What to do:
From the first entry to the last, repeat them all exactly.

▬▬▬

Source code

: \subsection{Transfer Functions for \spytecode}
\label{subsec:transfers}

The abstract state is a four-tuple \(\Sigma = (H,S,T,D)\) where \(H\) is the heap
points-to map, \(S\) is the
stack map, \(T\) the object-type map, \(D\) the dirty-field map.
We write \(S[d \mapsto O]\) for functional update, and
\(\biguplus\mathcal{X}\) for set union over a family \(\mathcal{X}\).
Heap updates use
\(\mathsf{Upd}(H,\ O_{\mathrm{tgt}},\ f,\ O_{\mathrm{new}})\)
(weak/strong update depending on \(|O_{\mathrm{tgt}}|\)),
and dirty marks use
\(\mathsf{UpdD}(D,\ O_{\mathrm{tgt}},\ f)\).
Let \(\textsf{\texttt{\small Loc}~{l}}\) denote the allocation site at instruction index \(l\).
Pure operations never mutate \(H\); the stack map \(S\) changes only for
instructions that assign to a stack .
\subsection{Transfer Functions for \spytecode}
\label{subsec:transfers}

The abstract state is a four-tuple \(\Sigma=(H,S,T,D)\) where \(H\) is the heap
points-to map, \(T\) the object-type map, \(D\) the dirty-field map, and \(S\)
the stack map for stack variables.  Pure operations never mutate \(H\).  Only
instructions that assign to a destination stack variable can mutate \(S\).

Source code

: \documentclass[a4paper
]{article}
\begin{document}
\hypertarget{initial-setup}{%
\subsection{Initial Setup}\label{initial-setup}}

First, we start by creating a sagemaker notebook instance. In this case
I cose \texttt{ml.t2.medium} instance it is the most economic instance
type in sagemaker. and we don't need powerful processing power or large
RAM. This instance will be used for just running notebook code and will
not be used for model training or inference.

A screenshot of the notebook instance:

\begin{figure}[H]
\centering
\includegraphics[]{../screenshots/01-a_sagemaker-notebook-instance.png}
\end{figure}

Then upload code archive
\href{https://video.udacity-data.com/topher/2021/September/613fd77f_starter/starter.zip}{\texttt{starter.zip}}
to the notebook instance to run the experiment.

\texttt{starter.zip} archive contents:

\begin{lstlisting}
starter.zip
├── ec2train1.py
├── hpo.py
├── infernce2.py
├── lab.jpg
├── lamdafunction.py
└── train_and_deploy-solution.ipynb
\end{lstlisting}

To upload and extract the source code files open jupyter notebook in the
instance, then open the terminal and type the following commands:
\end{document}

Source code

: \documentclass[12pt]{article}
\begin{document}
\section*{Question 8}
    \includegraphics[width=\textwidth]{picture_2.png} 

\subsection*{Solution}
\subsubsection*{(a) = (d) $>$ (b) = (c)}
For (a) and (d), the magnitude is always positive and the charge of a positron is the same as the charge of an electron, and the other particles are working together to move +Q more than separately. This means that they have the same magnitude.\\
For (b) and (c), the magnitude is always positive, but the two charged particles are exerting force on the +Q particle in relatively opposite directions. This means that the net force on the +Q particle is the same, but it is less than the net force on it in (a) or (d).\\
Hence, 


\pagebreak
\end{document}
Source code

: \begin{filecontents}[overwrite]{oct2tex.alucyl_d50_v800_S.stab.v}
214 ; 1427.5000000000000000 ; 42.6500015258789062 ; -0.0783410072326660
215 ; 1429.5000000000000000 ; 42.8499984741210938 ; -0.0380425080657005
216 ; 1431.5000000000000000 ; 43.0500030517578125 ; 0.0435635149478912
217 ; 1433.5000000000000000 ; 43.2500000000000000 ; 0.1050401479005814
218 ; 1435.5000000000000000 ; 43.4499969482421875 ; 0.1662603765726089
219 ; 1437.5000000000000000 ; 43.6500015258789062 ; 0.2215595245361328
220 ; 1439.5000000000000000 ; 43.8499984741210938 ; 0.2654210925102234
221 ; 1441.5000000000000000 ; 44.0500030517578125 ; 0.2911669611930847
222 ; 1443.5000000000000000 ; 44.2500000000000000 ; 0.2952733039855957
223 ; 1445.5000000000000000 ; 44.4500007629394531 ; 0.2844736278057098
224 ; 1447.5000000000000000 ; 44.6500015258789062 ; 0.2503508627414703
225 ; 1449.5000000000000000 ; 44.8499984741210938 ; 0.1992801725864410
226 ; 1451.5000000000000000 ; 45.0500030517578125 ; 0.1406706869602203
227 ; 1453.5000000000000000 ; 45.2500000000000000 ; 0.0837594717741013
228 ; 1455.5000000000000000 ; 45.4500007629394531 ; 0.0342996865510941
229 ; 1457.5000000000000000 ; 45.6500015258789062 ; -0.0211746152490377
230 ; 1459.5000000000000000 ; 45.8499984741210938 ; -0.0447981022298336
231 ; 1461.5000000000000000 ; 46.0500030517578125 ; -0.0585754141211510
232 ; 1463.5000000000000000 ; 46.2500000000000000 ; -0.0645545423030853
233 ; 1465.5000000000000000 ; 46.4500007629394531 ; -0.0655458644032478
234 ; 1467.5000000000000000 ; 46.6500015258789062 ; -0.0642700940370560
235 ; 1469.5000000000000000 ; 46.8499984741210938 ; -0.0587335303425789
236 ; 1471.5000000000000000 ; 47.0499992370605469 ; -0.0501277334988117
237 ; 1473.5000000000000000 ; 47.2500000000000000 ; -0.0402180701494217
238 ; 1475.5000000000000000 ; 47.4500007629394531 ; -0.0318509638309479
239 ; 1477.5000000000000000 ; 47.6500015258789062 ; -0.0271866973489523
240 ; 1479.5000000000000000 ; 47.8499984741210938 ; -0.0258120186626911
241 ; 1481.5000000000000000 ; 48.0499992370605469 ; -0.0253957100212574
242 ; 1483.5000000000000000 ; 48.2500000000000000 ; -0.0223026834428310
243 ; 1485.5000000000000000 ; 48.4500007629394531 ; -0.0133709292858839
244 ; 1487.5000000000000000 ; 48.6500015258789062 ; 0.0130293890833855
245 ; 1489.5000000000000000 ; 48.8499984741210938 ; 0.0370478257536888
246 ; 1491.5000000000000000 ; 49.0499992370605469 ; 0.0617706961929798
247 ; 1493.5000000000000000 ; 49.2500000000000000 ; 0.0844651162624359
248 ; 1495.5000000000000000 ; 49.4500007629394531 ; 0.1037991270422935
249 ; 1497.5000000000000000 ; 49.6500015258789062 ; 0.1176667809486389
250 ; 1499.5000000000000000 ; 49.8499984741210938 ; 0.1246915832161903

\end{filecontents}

▬▬▬

Reply to the task:
Source code

: \subsection{Transfer Functions for \spytecode}
\label{subsec:transfers}

The abstract state is a four-tuple \(\Sigma = (H,S,T,D)\) where \(H\) is the heap
points-to map, \(S\) is the
stack map, \(T\) the object-type map, \(D\) the dirty-field map.
We write \(S[d \mapsto O]\) for functional update, and
\(\biguplus\mathcal{X}\) for set union over a family \(\mathcal{X}\).
Heap updates use
\(\mathsf{Upd}(H,\ O_{\mathrm{tgt}},\ f,\ O_{\mathrm{new}})\)
(weak/strong update depending on \(|O_{\mathrm{tgt}}|\)),
and dirty marks use
\(\mathsf{UpdD}(D,\ O_{\mathrm{tgt}},\ f)\).
Let \(\textsf{\texttt{\small Loc}~{l}}\) denote the allocation site at instruction index \(l\).
Pure operations never mutate \(H\); the stack map \(S\) changes only for
instructions that assign to a stack .
\subsection{Transfer Functions for \spytecode}
\label{subsec:transfers}

The abstract state is a four-tuple \(\Sigma=(H,S,T,D)\) where \(H\) is the heap
points-to map, \(T\) the object-type map, \(D\) the dirty-field map, and \(S\)
the stack map for stack variables.  Pure operations never mutate \(H\).  Only
instructions that assign to a destination stack variable can mutate \(S\).

Source code

: \documentclass[a4paper
]{article}
\begin{document}
\hypertarget{initial-setup}{%
\subsection{Initial Setup}\label{initial-setup}}

First, we start by creating a sagemaker notebook instance. In this case
I cose \texttt{ml.t2.medium} instance it is the most economic instance
type in sagemaker. and we don't need powerful processing power or large
RAM. This instance will be used for just running notebook code and will
not be used for model training or inference.

A screenshot of the notebook instance:

\begin{figure}[H]
\centering
\includegraphics[]{../screenshots/01-a_sagemaker-notebook-instance.png}
\end{figure}

Then upload code archive
\href{https://video.udacity-data.com/topher/2021/September/613fd77f_starter/starter.zip}{\texttt{starter.zip}}
to the notebook instance to run the experiment.

\texttt{starter.zip} archive contents:

\begin{lstlisting}
starter.zip
├── ec2train1.py
├── hpo.py
├── infernce2.py
├── lab.jpg
├── lamdafunction.py
└── train_and_deploy-solution.ipynb
\end{lstlisting}

To upload and extract the source code files open jupyter notebook in the
instance, then open the terminal and type the following commands:
\end{document}

Source code

: \documentclass[12pt]{article}
\begin{document}
\section*{Question 8}
    \includegraphics[width=\textwidth]{picture_2.png} 

\subsection*{Solution}
\subsubsection*{(a) = (d) $>$ (b) = (c)}
For (a) and (d), the magnitude is always positive and the charge of a positron is the same as the charge of an electron, and the other particles are working together to move +Q more than separately. This means that they have the same magnitude.\\
For (b) and (c), the magnitude is always positive, but the two charged particles are exerting force on the +Q particle in relatively opposite directions. This means that the net force on the +Q particle is the same, but it is less than the net force on it in (a) or (d).\\
Hence, 


\pagebreak
\end{document}
Source code

: \begin{filecontents}[overwrite]{oct2tex.alucyl_d50_v800_S.stab.v}
214 ; 1427.5000000000000000 ; 42.6500015258789062 ; -0.0783410072326660
215 ; 1429.5000000000000000 ; 42.8499984741210938 ; -0.0380425080657005
216 ; 1431.5000000000000000 ; 43.0500030517578125 ; 0.0435635149478912
217 ; 1433.5000000000000000 ; 43.2500000000000000 ; 0.1050401479005814
218 ; 1435.5000000000000000 ; 43.4499969482421875 ; 0.1662603765726089
219 ; 1437.5000000000000000 ; 43.6500015258789062 ; 0.2215595245361328
220 ; 1439.5000000000000000 ; 43.8499984741210938 ; 0.2654210925102234
221 ; 1441.5000000000000000 ; 44.0500030517578125 ; 0.2911669611930847
222 ; 1443.5000000000000000 ; 44.2500000000000000 ; 0.2952733039855957
223 ; 1445.5000000000000000 ; 44.4500007629394531 ; 0.2844736278057098
224 ; 1447.5000000000000000 ; 44.6500015258789062 ; 0.2503508627414703
225 ; 1449.5000000000000000 ; 44.8499984741210938 ; 0.1992801725864410
226 ; 1451.5000000000000000 ; 45.0500030517578125 ; 0.1406706869602203
227 ; 1453.5000000000000000 ; 45.2500000000000000 ; 0.0837594717741013
228 ; 1455.5000000000000000 ; 45.4500007629394531 ; 0.0342996865510941
229 ; 1457.5000000000000000 ; 45.6500015258789062 ; -0.0211746152490377
230 ; 1459.5000000000000000 ; 45.8499984741210938 ; -0.0447981022298336
231 ; 1461.5000000000000000 ; 46.0500030517578125 ; -0.0585754141211510
232 ; 1463.5000000000000000 ; 46.2500000000000000 ; -0.0645545423030853
233 ; 1465.5000000000000000 ; 46.4500007629394531 ; -0.0655458644032478
234 ; 1467.5000000000000000 ; 46.6500015258789062 ; -0.0642700940370560
235 ; 1469.5000000000000000 ; 46.8499984741210938 ; -0.0587335303425789
236 ; 1471.5000000000000000 ; 47.0499992370605469 ; -0.0501277334988117
237 ; 1473.5000000000000000 ; 47.2500000000000000 ; -0.0402180701494217
238 ; 1475.5000000000000000 ; 47.4500007629394531 ; -0.0318509638309479
239 ; 1477.5000000000000000 ; 47.6500015258789062 ; -0.0271866973489523
240 ; 1479.5000000000000000 ; 47.8499984741210938 ; -0.0258120186626911
241 ; 1481.5000000000000000 ; 48.0499992370605469 ; -0.0253957100212574
242 ; 1483.5000000000000000 ; 48.2500000000000000 ; -0.0223026834428310
243 ; 1485.5000000000000000 ; 48.4500007629394531 ; -0.0133709292858839
244 ; 1487.5000000000000000 ; 48.6500015258789062 ; 0.0130293890833855
245 ; 1489.5000000000000000 ; 48.8499984741210938 ; 0.0370478257536888
246 ; 1491.5000000000000000 ; 49.0499992370605469 ; 0.0617706961929798
247 ; 1493.5000000000000000 ; 49.2500000000000000 ; 0.0844651162624359
248 ; 1495.5000000000000000 ; 49.4500007629394531 ; 0.1037991270422935
249 ; 1497.5000000000000000 ; 49.6500015258789062 ; 0.1176667809486389
250 ; 1499.5000000000000000 ; 49.8499984741210938 ; 0.1246915832161903

\end{filecontents}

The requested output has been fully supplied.